"The Smile of the Child" at the General Assembly Meeting of the INGO Conference of the Council of Europe in Strasbourg
The Committee on Migration "Migrants' Rights" of the INGO Conference of the Council of Europe, participated in the Plenary–General Assembly meeting on 8 - 10 April 2024, during which ‘The theme of migration and asylum in election campaigns and the consequences on the welcoming and rights of migrants’, was discussed, among others.
"The Smile of the Child" participated in the General Assembly meeting of the INGO Conference Committee of the Council of Europe, as member of the Committee on Migration, where it plays a key role, based on its experience and knowledge in supporting and providing services to migrant populations.
During the General Assembly, a new mandate was given to the Migration Committee for the period 2024-2027 by vote, following the Committee’s presentation of its strategy and planned. Under its new mandate, the Committee will focus mainly on the issue of accommodation and its relation to access to services (education, healthcare), the labor market, the risks of trafficking in human beings, etc. A new four-member directive bureau of the Committee was set up, where “Smile” participates through its Head of International Cooperation, Amb. Marc Van den Reeck.
Additionally, during the Assembly, the consequences of the instrumentalisation of migration and asylum in an electoral context were highlighted as political polarization is steadily creeping into public opinion, into electoral behavior of citizens and into the political party landscape in many European countries. The issue of migration and asylum, as mentioned, is a driving force of major importance in this development. It was discussed that fieldwork experience and civil society clearly point out that a considerable segment of Europe’s public opinion favors more restrictive immigration and asylum policies, which are vocally ventilated in the discourse of certain political parties.
Hate speech, stigmatization of migrants and refugees, xenophobia, exclusion, incidents of violence, etc. are outright threats to the ethical values in which our European societies are rooted by historical nature and, inter alia, also by means of multiple Conventions, Recommendations and other legal instruments and monitoring mechanisms of the Council of Europe.
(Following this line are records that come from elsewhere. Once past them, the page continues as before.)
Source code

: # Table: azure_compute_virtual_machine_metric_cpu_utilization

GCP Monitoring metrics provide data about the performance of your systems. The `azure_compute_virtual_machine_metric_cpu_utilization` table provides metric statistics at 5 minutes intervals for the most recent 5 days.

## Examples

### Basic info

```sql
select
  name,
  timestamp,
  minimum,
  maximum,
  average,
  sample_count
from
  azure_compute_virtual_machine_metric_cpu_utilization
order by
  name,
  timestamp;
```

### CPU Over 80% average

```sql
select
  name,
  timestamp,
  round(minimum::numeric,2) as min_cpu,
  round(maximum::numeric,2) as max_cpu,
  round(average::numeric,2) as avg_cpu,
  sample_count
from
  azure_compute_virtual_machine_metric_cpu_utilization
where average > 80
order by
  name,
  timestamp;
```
Combatting xenophobia, hate speech and exclusion of refugees and migrants can therefore not be seen as an isolated objective, according to the Fridez report, as they stressed that the weakening socio- economic security of a growing segment of European population and the growing number of European households in poverty or at risk of poverty, feed and enhance all sorts of negative perceptions about refugees and migrants.
The Migration Committee concluded that this resolution, based on the Fridez report, identifies several significant avenues, and overemphasized that the social and economic integration of refugees and migrants into our societies can only be achieved through a dynamic two-way process of intercultural education and genuine dialogue reflecting all stakeholders, required to create mutual empathy and understanding.